◆ **About this task**:
All of the data should be reproduced word for word, though its pictures must be omitted.

◆ **Source records**:
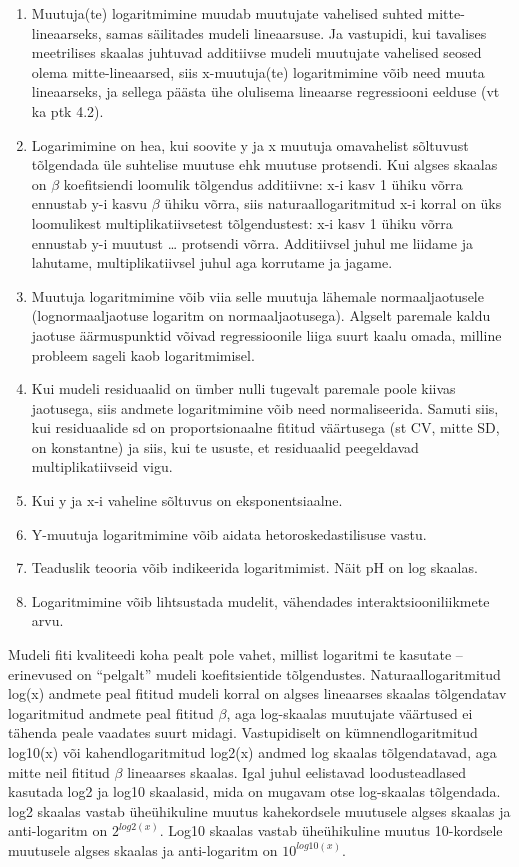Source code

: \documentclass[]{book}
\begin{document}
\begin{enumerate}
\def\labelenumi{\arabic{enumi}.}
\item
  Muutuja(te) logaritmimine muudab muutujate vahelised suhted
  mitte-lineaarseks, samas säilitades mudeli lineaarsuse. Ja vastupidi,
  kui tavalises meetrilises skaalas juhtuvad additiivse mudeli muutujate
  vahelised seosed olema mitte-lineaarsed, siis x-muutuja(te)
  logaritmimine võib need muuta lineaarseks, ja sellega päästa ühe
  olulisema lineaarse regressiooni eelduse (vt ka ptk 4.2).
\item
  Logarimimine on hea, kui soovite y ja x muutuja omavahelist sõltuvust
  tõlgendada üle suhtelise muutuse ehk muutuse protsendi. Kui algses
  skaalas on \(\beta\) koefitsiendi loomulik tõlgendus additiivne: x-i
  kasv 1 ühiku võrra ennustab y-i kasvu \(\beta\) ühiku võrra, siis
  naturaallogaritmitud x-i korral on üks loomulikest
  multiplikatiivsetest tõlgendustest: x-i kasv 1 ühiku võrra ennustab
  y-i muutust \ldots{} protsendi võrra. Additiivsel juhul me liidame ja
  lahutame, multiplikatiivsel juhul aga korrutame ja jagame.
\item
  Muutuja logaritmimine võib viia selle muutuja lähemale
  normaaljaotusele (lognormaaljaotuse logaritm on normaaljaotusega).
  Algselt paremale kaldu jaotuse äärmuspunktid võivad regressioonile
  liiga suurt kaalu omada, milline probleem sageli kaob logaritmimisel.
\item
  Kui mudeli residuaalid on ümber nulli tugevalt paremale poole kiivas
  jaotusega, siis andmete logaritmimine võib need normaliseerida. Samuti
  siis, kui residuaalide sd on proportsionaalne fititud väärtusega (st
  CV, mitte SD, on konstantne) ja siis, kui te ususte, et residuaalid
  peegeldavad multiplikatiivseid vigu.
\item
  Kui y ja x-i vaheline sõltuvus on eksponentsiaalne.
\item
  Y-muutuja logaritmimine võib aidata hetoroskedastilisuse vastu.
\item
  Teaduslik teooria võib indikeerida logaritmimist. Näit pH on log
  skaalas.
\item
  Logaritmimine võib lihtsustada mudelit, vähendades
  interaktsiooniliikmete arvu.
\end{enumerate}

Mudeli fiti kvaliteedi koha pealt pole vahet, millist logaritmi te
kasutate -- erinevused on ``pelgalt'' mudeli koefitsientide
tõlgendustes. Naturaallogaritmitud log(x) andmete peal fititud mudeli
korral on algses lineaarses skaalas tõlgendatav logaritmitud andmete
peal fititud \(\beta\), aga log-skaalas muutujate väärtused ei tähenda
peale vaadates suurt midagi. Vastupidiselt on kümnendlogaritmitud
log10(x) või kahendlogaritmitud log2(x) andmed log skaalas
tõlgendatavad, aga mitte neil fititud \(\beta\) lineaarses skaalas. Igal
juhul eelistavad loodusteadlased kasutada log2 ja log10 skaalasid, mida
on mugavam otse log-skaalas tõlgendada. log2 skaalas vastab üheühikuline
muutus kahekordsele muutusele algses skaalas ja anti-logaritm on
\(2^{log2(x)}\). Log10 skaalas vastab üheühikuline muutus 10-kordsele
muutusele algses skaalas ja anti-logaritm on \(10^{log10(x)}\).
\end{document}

◆ **Task solution**:
Source code

: \documentclass[]{book}
\begin{document}
\begin{enumerate}
\def\labelenumi{\arabic{enumi}.}
\item
  Muutuja(te) logaritmimine muudab muutujate vahelised suhted
  mitte-lineaarseks, samas säilitades mudeli lineaarsuse. Ja vastupidi,
  kui tavalises meetrilises skaalas juhtuvad additiivse mudeli muutujate
  vahelised seosed olema mitte-lineaarsed, siis x-muutuja(te)
  logaritmimine võib need muuta lineaarseks, ja sellega päästa ühe
  olulisema lineaarse regressiooni eelduse (vt ka ptk 4.2).
\item
  Logarimimine on hea, kui soovite y ja x muutuja omavahelist sõltuvust
  tõlgendada üle suhtelise muutuse ehk muutuse protsendi. Kui algses
  skaalas on \(\beta\) koefitsiendi loomulik tõlgendus additiivne: x-i
  kasv 1 ühiku võrra ennustab y-i kasvu \(\beta\) ühiku võrra, siis
  naturaallogaritmitud x-i korral on üks loomulikest
  multiplikatiivsetest tõlgendustest: x-i kasv 1 ühiku võrra ennustab
  y-i muutust \ldots{} protsendi võrra. Additiivsel juhul me liidame ja
  lahutame, multiplikatiivsel juhul aga korrutame ja jagame.
\item
  Muutuja logaritmimine võib viia selle muutuja lähemale
  normaaljaotusele (lognormaaljaotuse logaritm on normaaljaotusega).
  Algselt paremale kaldu jaotuse äärmuspunktid võivad regressioonile
  liiga suurt kaalu omada, milline probleem sageli kaob logaritmimisel.
\item
  Kui mudeli residuaalid on ümber nulli tugevalt paremale poole kiivas
  jaotusega, siis andmete logaritmimine võib need normaliseerida. Samuti
  siis, kui residuaalide sd on proportsionaalne fititud väärtusega (st
  CV, mitte SD, on konstantne) ja siis, kui te ususte, et residuaalid
  peegeldavad multiplikatiivseid vigu.
\item
  Kui y ja x-i vaheline sõltuvus on eksponentsiaalne.
\item
  Y-muutuja logaritmimine võib aidata hetoroskedastilisuse vastu.
\item
  Teaduslik teooria võib indikeerida logaritmimist. Näit pH on log
  skaalas.
\item
  Logaritmimine võib lihtsustada mudelit, vähendades
  interaktsiooniliikmete arvu.
\end{enumerate}

Mudeli fiti kvaliteedi koha pealt pole vahet, millist logaritmi te
kasutate -- erinevused on ``pelgalt'' mudeli koefitsientide
tõlgendustes. Naturaallogaritmitud log(x) andmete peal fititud mudeli
korral on algses lineaarses skaalas tõlgendatav logaritmitud andmete
peal fititud \(\beta\), aga log-skaalas muutujate väärtused ei tähenda
peale vaadates suurt midagi. Vastupidiselt on kümnendlogaritmitud
log10(x) või kahendlogaritmitud log2(x) andmed log skaalas
tõlgendatavad, aga mitte neil fititud \(\beta\) lineaarses skaalas. Igal
juhul eelistavad loodusteadlased kasutada log2 ja log10 skaalasid, mida
on mugavam otse log-skaalas tõlgendada. log2 skaalas vastab üheühikuline
muutus kahekordsele muutusele algses skaalas ja anti-logaritm on
\(2^{log2(x)}\). Log10 skaalas vastab üheühikuline muutus 10-kordsele
muutusele algses skaalas ja anti-logaritm on \(10^{log10(x)}\).
\end{document}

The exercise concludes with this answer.